**Instructions to follow**: From the records that follow, return exactly the lines beginning at the one that contains "#### According to" and ending at the one that contains "tin cá nhân.", pictures left out.

**Information supplied**:
==============================
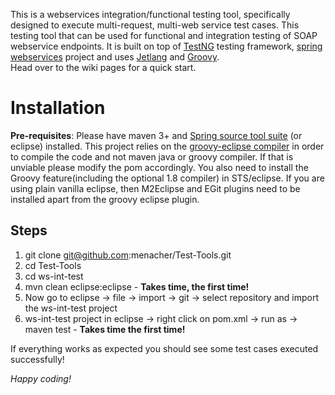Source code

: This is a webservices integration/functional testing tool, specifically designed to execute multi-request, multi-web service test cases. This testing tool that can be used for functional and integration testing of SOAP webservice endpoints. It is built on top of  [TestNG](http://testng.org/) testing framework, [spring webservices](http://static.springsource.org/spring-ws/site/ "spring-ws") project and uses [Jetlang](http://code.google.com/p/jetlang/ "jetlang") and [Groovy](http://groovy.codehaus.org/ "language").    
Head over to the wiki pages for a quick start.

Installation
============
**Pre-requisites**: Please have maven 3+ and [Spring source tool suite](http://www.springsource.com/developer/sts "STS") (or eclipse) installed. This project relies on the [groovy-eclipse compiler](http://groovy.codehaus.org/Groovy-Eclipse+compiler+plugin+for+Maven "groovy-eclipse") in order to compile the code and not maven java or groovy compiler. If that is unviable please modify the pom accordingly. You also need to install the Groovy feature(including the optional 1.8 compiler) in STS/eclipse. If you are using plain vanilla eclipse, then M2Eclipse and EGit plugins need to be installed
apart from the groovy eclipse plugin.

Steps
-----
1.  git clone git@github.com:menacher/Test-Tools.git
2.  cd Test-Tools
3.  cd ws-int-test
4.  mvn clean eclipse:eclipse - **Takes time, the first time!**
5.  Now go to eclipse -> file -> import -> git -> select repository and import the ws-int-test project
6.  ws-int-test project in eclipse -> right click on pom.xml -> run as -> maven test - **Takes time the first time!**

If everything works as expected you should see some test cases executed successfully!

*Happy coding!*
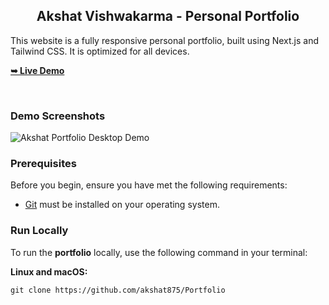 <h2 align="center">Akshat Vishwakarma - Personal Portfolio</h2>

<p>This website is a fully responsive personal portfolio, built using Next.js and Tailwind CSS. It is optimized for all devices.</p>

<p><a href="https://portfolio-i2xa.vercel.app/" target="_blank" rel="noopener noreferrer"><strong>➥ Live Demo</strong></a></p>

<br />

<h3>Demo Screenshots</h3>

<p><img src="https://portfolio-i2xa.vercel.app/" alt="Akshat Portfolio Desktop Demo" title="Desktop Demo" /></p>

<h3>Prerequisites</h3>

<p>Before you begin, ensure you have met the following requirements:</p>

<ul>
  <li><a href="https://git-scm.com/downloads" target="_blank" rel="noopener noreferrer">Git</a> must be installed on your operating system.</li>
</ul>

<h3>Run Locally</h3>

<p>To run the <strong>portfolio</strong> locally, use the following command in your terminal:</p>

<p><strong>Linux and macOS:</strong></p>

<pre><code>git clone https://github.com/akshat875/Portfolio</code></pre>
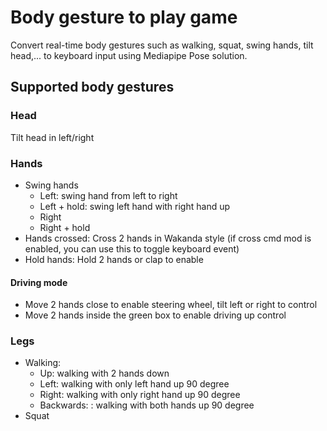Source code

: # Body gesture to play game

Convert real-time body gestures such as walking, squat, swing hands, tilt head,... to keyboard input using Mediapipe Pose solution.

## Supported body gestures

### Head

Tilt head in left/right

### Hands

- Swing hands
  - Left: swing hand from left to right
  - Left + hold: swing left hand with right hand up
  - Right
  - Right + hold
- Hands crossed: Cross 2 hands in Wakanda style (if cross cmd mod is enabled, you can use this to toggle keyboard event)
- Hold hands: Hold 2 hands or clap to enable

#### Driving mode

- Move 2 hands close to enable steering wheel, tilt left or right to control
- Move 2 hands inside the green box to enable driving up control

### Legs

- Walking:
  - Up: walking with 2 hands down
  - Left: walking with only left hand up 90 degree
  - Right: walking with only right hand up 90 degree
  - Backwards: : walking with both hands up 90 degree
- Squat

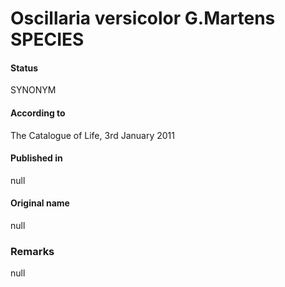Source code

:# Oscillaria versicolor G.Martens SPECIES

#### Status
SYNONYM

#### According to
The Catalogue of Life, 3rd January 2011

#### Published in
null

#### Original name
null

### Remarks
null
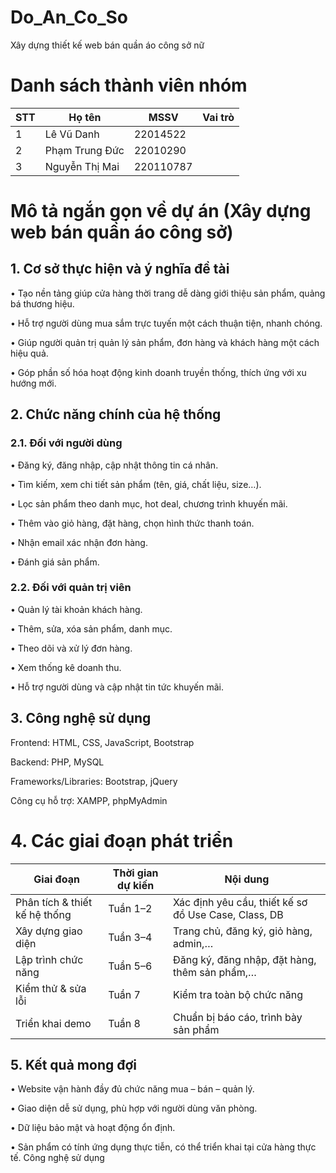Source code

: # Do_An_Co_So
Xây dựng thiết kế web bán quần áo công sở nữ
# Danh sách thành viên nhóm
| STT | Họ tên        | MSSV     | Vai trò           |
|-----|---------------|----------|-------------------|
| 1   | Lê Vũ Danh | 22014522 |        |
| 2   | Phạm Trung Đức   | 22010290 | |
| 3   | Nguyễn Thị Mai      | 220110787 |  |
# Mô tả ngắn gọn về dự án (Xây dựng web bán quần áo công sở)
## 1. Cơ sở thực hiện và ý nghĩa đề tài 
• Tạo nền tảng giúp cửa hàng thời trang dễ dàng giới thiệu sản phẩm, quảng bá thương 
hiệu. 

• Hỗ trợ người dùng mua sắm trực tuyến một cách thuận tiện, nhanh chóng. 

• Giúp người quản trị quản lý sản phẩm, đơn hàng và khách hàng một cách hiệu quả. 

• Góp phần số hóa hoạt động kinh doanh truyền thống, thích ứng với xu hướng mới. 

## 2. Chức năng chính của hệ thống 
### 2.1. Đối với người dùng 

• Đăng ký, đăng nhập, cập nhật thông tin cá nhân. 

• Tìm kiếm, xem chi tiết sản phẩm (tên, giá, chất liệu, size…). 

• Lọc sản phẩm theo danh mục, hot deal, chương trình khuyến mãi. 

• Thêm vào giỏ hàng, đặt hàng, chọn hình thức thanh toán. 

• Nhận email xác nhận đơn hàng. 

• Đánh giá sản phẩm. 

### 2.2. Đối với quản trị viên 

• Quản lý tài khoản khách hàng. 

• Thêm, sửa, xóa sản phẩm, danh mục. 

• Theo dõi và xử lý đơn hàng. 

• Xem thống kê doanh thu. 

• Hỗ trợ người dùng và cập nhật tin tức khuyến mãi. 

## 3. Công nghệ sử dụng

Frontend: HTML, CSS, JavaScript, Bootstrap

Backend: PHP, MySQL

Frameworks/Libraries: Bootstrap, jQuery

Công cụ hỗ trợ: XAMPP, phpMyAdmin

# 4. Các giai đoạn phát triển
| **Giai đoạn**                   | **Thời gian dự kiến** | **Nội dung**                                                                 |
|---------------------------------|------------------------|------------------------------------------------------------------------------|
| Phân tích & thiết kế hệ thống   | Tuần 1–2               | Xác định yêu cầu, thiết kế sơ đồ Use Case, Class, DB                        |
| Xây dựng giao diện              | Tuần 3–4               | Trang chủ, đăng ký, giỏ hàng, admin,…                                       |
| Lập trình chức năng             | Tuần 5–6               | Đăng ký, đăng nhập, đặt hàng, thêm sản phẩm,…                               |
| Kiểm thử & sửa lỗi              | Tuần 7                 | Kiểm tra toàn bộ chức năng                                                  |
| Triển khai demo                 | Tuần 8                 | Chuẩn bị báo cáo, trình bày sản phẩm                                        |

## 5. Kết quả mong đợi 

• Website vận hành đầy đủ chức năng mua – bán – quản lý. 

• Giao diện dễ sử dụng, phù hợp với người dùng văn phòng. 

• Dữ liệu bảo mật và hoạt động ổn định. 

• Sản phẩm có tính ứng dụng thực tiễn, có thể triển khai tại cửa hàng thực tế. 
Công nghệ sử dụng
==============================
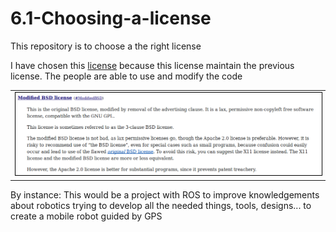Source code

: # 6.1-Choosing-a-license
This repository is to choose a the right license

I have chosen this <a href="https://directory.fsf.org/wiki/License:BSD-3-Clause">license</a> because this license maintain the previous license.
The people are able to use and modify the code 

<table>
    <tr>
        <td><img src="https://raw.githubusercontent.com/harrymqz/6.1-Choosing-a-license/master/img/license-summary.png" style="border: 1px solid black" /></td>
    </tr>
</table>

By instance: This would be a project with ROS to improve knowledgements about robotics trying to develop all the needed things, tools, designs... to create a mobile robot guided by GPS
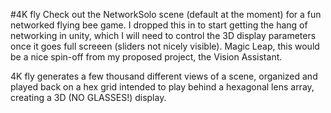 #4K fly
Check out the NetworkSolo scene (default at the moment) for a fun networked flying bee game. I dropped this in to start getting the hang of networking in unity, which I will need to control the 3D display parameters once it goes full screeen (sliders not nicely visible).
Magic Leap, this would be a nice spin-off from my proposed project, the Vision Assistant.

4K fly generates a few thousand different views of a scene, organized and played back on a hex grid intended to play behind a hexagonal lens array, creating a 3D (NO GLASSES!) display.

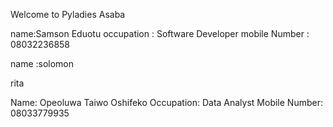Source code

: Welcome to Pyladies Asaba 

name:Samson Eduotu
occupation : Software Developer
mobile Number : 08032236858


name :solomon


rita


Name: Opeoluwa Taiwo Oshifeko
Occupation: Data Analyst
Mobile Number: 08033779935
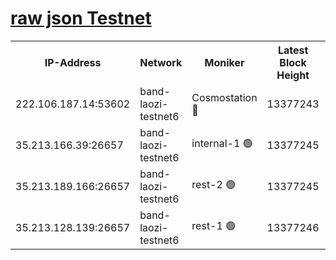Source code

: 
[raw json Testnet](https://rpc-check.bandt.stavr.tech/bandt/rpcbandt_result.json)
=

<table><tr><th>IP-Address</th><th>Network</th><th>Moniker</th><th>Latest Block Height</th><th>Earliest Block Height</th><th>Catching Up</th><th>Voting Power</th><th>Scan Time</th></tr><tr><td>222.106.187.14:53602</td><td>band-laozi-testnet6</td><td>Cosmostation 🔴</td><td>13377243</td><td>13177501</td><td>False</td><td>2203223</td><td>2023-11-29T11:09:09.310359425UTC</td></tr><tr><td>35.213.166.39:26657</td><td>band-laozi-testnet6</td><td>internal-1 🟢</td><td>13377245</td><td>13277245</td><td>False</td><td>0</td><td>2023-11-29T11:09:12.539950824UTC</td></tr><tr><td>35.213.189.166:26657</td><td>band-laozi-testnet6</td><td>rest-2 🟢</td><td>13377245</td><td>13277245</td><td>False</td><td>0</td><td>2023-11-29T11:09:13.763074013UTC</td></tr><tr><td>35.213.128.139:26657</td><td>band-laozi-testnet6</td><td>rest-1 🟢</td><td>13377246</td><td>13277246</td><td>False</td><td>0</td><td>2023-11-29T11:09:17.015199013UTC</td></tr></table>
==============================
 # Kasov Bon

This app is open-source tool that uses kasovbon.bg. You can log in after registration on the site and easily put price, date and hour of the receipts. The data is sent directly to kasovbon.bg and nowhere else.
==============================
**Result of the exercise**:
#### According to
The Catalogue of Life, 3rd January 2011

#### Published in
null

#### Original name
null

### Remarks
null
Source code

: # Do_An_Co_So
Xây dựng thiết kế web bán quần áo công sở nữ
# Danh sách thành viên nhóm
| STT | Họ tên        | MSSV     | Vai trò           |
|-----|---------------|----------|-------------------|
| 1   | Lê Vũ Danh | 22014522 |        |
| 2   | Phạm Trung Đức   | 22010290 | |
| 3   | Nguyễn Thị Mai      | 220110787 |  |
# Mô tả ngắn gọn về dự án (Xây dựng web bán quần áo công sở)
## 1. Cơ sở thực hiện và ý nghĩa đề tài 
• Tạo nền tảng giúp cửa hàng thời trang dễ dàng giới thiệu sản phẩm, quảng bá thương 
hiệu. 

• Hỗ trợ người dùng mua sắm trực tuyến một cách thuận tiện, nhanh chóng. 

• Giúp người quản trị quản lý sản phẩm, đơn hàng và khách hàng một cách hiệu quả. 

• Góp phần số hóa hoạt động kinh doanh truyền thống, thích ứng với xu hướng mới. 

## 2. Chức năng chính của hệ thống 
### 2.1. Đối với người dùng 

• Đăng ký, đăng nhập, cập nhật thông tin cá nhân. 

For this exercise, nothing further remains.